## [What is required]
In the records below, some lines contain the word "SEDAN". Copy each of them.

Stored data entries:
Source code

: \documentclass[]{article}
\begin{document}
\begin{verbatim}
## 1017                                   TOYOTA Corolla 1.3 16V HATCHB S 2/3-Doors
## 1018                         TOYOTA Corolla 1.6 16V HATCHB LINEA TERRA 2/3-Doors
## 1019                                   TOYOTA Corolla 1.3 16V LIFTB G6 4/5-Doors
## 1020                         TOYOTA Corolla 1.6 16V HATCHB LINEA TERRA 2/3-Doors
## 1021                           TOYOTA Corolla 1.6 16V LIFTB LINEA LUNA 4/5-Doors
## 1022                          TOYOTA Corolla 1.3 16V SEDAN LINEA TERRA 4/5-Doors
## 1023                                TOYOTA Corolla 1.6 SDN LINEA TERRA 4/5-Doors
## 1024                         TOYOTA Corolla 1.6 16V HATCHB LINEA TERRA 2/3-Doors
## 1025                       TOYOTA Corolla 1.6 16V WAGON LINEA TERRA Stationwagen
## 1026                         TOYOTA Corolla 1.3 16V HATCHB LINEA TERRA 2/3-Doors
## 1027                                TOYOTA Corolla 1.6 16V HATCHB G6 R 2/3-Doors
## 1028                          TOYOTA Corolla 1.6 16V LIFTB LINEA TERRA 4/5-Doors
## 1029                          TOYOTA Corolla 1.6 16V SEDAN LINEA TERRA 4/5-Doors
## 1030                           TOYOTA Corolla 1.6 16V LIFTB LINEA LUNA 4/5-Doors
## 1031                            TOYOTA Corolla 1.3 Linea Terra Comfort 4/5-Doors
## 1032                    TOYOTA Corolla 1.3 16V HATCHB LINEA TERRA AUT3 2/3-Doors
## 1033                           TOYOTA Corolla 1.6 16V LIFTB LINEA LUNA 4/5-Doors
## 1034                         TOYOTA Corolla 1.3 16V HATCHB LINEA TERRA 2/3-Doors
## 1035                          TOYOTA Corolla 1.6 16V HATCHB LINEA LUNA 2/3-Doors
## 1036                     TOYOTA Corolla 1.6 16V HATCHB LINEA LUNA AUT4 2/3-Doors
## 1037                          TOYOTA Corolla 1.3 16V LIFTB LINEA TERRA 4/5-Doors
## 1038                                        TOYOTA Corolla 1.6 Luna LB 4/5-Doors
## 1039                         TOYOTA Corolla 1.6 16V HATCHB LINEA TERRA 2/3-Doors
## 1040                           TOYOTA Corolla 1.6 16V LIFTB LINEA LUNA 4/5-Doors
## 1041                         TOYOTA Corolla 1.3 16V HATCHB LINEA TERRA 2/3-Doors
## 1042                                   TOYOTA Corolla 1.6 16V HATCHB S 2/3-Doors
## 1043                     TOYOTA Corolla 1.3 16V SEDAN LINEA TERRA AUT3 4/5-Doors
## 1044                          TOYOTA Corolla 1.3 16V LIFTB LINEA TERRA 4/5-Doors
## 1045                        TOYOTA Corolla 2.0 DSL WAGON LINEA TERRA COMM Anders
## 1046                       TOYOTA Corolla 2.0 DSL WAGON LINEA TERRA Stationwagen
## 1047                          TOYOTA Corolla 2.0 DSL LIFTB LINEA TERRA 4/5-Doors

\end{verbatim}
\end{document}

## [Written answer]
## 1022                          TOYOTA Corolla 1.3 16V SEDAN LINEA TERRA 4/5-Doors
## 1029                          TOYOTA Corolla 1.6 16V SEDAN LINEA TERRA 4/5-Doors
## 1043                     TOYOTA Corolla 1.3 16V SEDAN LINEA TERRA AUT3 4/5-Doors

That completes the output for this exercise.